For each type of bank statement, the exact format will be different. A config file holds the instructions for how to process the raw pdf. For now the only config supported is for Cheque account statements from Absa bank in South Africa.

To set up a different statement, you can simply add a new config file and then tell the psr tool to use it. These config files are stored in a folder structure as follows:

config > [country code] > [bank] > [statement type].json

So for example the default config is stored in

config > za > absa > cheque.json

The config spec is a code of the form

[country code].[bank].[statement type]

Once again for the default this will be

za.absa.cheque

The configuration file itself is in JSON format. Here's the Absa cheque account one with some commentary to explain what each field does.

{
    // Describes the page layout that should be scanned
    "layout": { 
        // Default layout for all pages not otherwise defined
        "default": {
            // The page coordinates in containing the table in pts 
            // [top, left, bottom, right]
            "area": [280, 27, 763, 576],
            // The right x coordinate of each column in the table
            "columns": [83, 264, 344, 425, 485, 570]
        },
        // Layout for the first page
        "first": {
            "area": [480, 27, 763, 576],
            "columns": [83, 264, 344, 425, 485, 570]
        }
    },

    // The columns names to be used as they exactly appear
    // in the statement
    "columns": {
        "trans_date": "Date",
        "trans_type": "Transaction Description",
        "trans_detail": "Transaction Detail",
        "debit": "Debit Amount",
        "credit": "Credit Amount",
        "balance": "Balance"
    },

    // The order of the columns to be output in the csv
    "order": [
        "trans_date",
        "trans_type",
        "trans_detail",
        "debit",
        "credit",
        "balance"
    ],

    // Specifies any cleaning operations required
    "cleaning": {
        // Convert these columns to numeric
        "numeric": ["debit", "credit", "balance"],
        // Convert these columns to date
        "date": ["trans_date"],
        // Use this date format to parse any date columns
        "date_format": "%d/%m/%Y",
        // For cases where the transaction detail is stored
        // in the next line below the transaction type
        "trans_detail": "below",
        // Only keep the rows where these columns are populated
        "dropna": ["balance"]
    }
}

These were the configuration options that were required for the default format. It is envisaged that as more formats are added, the list of options will grow.

CLI API

decrypt

Usage: psr decrypt [OPTIONS] INPUT_FILENAME [OUTPUT_FILENAME]

  Decrypts a pdf file

  Uses pikepdf to open an encrypted pdf file and then save the unencrypted
  version. If no output_filename is specified then overwrites the original
  file.

Options:
  -p, --password TEXT  The pdf encryption password. If not supplied, it will
                       be requested at the prompt
  --help               Show this message and exit.

pdf2csv

Usage: psr pdf2csv [OPTIONS] INPUT_FILENAME [OUTPUT_FILENAME]

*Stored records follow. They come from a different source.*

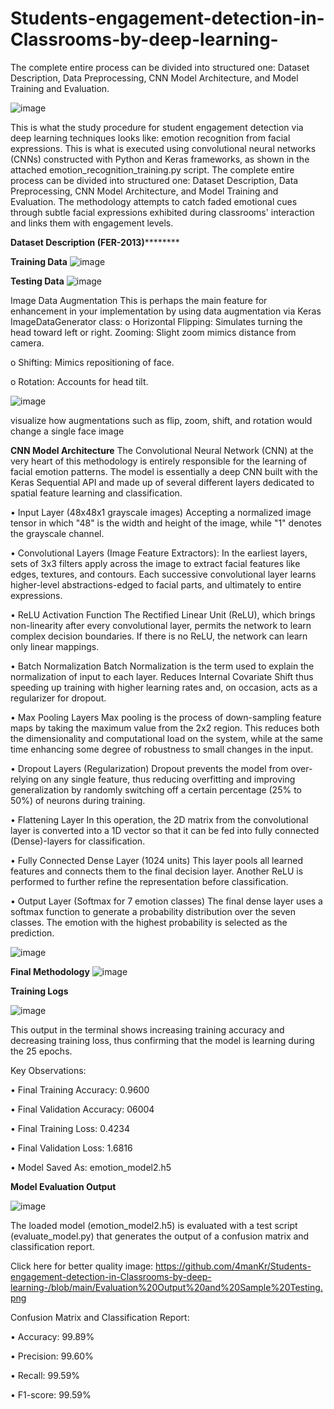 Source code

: # Students-engagement-detection-in-Classrooms-by-deep-learning-
The complete entire process  can be divided into structured one: Dataset Description, Data Preprocessing, CNN Model  Architecture, and Model Training and Evaluation. 

![image](https://github.com/user-attachments/assets/221a169c-3c67-4a22-a987-26b00c969d5f)

This is what the study procedure for student engagement detection via deep learning 
techniques looks like: emotion recognition from facial expressions. This is what is executed 
using convolutional neural networks (CNNs) constructed with Python and Keras frameworks, 
as shown in the attached emotion_recognition_training.py script. The complete entire process 
can be divided into structured one: Dataset Description, Data Preprocessing, CNN Model 
Architecture, and Model Training and Evaluation. The methodology attempts to catch faded 
emotional cues through subtle facial expressions exhibited during classrooms' interaction and 
links them with engagement levels. 

**Dataset Description (FER-2013)**********

**Training Data**
![image](https://github.com/user-attachments/assets/a6bade53-f976-466b-80b7-1a59571f03a1)

**Testing Data**
![image](https://github.com/user-attachments/assets/0e42fa7d-c9bc-4d49-bf56-75037d92f93c)

Image Data Augmentation
This is perhaps the main feature for enhancement in your implementation by using data augmentation via Keras ImageDataGenerator class: 
o	Horizontal Flipping: Simulates turning the head toward left or right. Zooming: Slight zoom mimics distance from camera.

o	Shifting: Mimics repositioning of face.

o	Rotation: Accounts for head tilt. 


![image](https://github.com/user-attachments/assets/46cb8f70-f34c-47af-b4c5-6b329006c4ab)

visualize how augmentations such as flip, zoom, shift, and rotation would change a single face image

**CNN Model Architecture**
The Convolutional Neural Network (CNN) at the very heart of this methodology is entirely responsible for the learning of facial emotion patterns. The model is essentially a deep CNN built with the Keras Sequential API and made up of several different layers dedicated to spatial feature learning and classification.

•	Input Layer (48x48x1 grayscale images)
Accepting a normalized image tensor in which "48" is the width and height of the image, while "1" denotes the grayscale channel.

•	Convolutional Layers (Image Feature Extractors):
In the earliest layers, sets of 3x3 filters apply across the image to extract facial features like edges, textures, and contours. Each successive convolutional layer learns higher-level abstractions-edged to facial parts, and ultimately to entire expressions.

•	ReLU Activation Function
The Rectified Linear Unit (ReLU), which brings non-linearity after every convolutional layer, permits the network to learn complex decision boundaries. If there is no ReLU, the network can learn only linear mappings.

•	Batch Normalization
Batch Normalization is the term used to explain the normalization of input to each layer. Reduces Internal Covariate Shift thus speeding up training with higher learning rates and, on occasion, acts as a regularizer for dropout.

•	Max Pooling Layers
Max pooling is the process of down-sampling feature maps by taking the maximum value from the 2x2 region. This reduces both the dimensionality and computational load on the system, while at the same time enhancing some degree of robustness to small changes in the input.

•	Dropout Layers (Regularization)
Dropout prevents the model from over-relying on any single feature, thus reducing overfitting and improving generalization by randomly switching off a certain percentage (25% to 50%) of neurons during training.

•	Flattening Layer
In this operation, the 2D matrix from the convolutional layer is converted into a 1D vector so that it can be fed into fully connected (Dense)-layers for classification.

•	Fully Connected Dense Layer (1024 units)
This layer pools all learned features and connects them to the final decision layer. Another ReLU is performed to further refine the representation before classification.

•	Output Layer (Softmax for 7 emotion classes)
The final dense layer uses a softmax function to generate a probability distribution over the seven classes. The emotion with the highest probability is selected as the prediction.

![image](https://github.com/user-attachments/assets/31fa44c9-5e1f-4e7f-8d7e-0faca767391b)



**Final Methodology**
![image](https://github.com/user-attachments/assets/a1fbd79e-7216-44bd-b4dd-1bf647662a72)


**Training Logs**

![image](https://github.com/user-attachments/assets/afee9f6e-d1a5-45fc-949d-4de8eab6c1ad)

This output in the terminal shows increasing training accuracy and decreasing training loss, thus confirming that the model is learning during the 25 epochs.

Key Observations:

•	Final Training Accuracy: 0.9600

•	Final Validation Accuracy: 06004

•	Final Training Loss: 0.4234

•	Final Validation Loss: 1.6816

•	Model Saved As: emotion_model2.h5



**Model Evaluation Output**

![image](https://github.com/user-attachments/assets/ba75e80a-9e84-4ac6-8968-4d0b192f8f57)

The loaded model (emotion_model2.h5) is evaluated with a test script (evaluate_model.py) that generates the output of a confusion matrix and classification report.

Click here for better quality image: https://github.com/4manKr/Students-engagement-detection-in-Classrooms-by-deep-learning-/blob/main/Evaluation%20Output%20and%20Sample%20Testing.png

Confusion Matrix and Classification Report:

•	Accuracy: 99.89%

•	Precision: 99.60%

•	Recall: 99.59%

•	F1-score: 99.59%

  Converts a pdf statement to a csv file using a given format

Options:
  -c, --config TEXT  The configuration code defining how the file should be
                     parsed  [default: za.absa.cheque]
  --help             Show this message and exit.

validate

Usage: psr validate [OPTIONS] INPUT_FILENAME

  Validates the csv statement rolling balance

Options:
  -c, --config TEXT  The configuration code defining how the file should be
                     parsed  [default: za.absa.cheque]
  --help             Show this message and exit.

bulk

Usage: psr bulk [OPTIONS] FOLDER

  Bulk converts all files in a folder

Options:
  -c, --config TEXT          The configuration code defining how the file
                             should be parsed  [default: za.absa.cheque]
  -p, --password TEXT        The pdf encryption password. If not supplied, it
                             will be requested at the prompt
  -d, --decrypt-suffix TEXT  The suffix to append to the decrypted pdf file
                             when created  [default: _decrypted]
  -k, --keep-decrypted       Keep the a copy of the decrypted file. It is
                             removed by default
  -v, --verbose              Print verbose output while running
  --help                     Show this message and exit.

Project details


Download files

Download the file for your platform. If you're not sure which to choose, learn more about installing packages.

Source Distribution

pdf_statement_reader-0.1.2.tar.gz (8.6 kB view details)

Uploaded Source

Built Distribution

If you're not sure about the file name format, learn more about wheel file names.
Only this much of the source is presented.